** EXTRACTED MATERIAL follows **
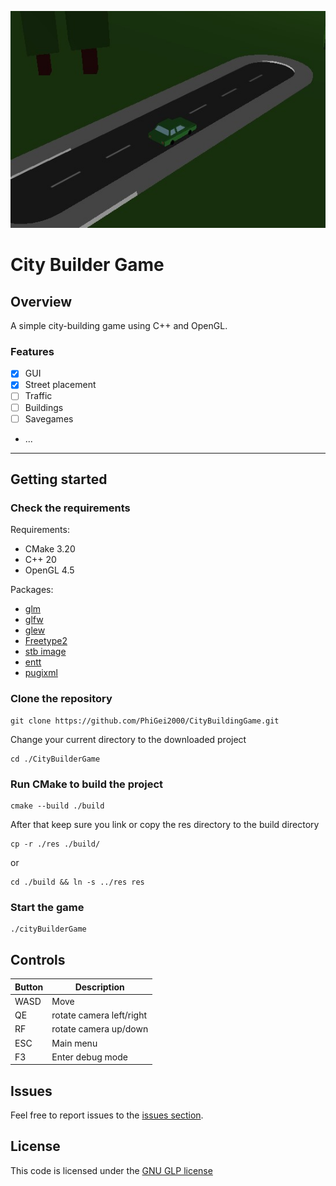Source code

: ![Image](docs/image.jpeg)
# City Builder Game
## Overview
A simple city-building game using C++ and OpenGL.
### Features
- [x] GUI
- [x] Street placement
- [ ] Traffic
- [ ] Buildings
- [ ] Savegames
- ...
---
## Getting started
### Check the requirements
Requirements:
- CMake 3.20
- C++ 20
- OpenGL 4.5

Packages:
- [glm](https://github.com/g-truc/glm)
- [glfw](https://github.com/glfw/glfw)
- [glew](https://github.com/nigels-com/glew)
- [Freetype2](https://github.com/ubawurinna/freetype-windows-binaries)
- [stb image](https://github.com/nothings/stb/blob/master/stb_image.h)
- [entt](https://github.com/skypjack/entt)
- [pugixml](https://github.com/zeux/pugixml)

### Clone the repository
    git clone https://github.com/PhiGei2000/CityBuildingGame.git

Change your current directory to the downloaded project

    cd ./CityBuilderGame

### Run CMake to build the project

    cmake --build ./build


After that keep sure you link or copy the res directory to the build directory

    cp -r ./res ./build/

or

    cd ./build && ln -s ../res res

### Start the game

    ./cityBuilderGame

## Controls

| Button | Description |
| --- | ---|
| WASD | Move |
| QE | rotate camera left/right |
| RF | rotate camera up/down |
| ESC | Main menu |
| F3 | Enter debug mode |

## Issues
Feel free to report issues to the [issues section](https://github.com/PhiGei2000/CityBuilderGame/issues).

## License
This code is licensed under the [GNU GLP license](LICENSE)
** End of EXTRACTED MATERIAL **
PROMPT:
Set the records down again exactly, with no pictures.

EXERCISE RESPONSE:
Source code

: ![Image](docs/image.jpeg)
# City Builder Game
## Overview
A simple city-building game using C++ and OpenGL.
### Features
- [x] GUI
- [x] Street placement
- [ ] Traffic
- [ ] Buildings
- [ ] Savegames
- ...
---
## Getting started
### Check the requirements
Requirements:
- CMake 3.20
- C++ 20
- OpenGL 4.5

Packages:
- [glm](https://github.com/g-truc/glm)
- [glfw](https://github.com/glfw/glfw)
- [glew](https://github.com/nigels-com/glew)
- [Freetype2](https://github.com/ubawurinna/freetype-windows-binaries)
- [stb image](https://github.com/nothings/stb/blob/master/stb_image.h)
- [entt](https://github.com/skypjack/entt)
- [pugixml](https://github.com/zeux/pugixml)

### Clone the repository
    git clone https://github.com/PhiGei2000/CityBuildingGame.git

Change your current directory to the downloaded project

    cd ./CityBuilderGame

### Run CMake to build the project

    cmake --build ./build


After that keep sure you link or copy the res directory to the build directory

    cp -r ./res ./build/

or

    cd ./build && ln -s ../res res

### Start the game

    ./cityBuilderGame

## Controls

| Button | Description |
| --- | ---|
| WASD | Move |
| QE | rotate camera left/right |
| RF | rotate camera up/down |
| ESC | Main menu |
| F3 | Enter debug mode |

## Issues
Feel free to report issues to the [issues section](https://github.com/PhiGei2000/CityBuilderGame/issues).

## License
This code is licensed under the [GNU GLP license](LICENSE)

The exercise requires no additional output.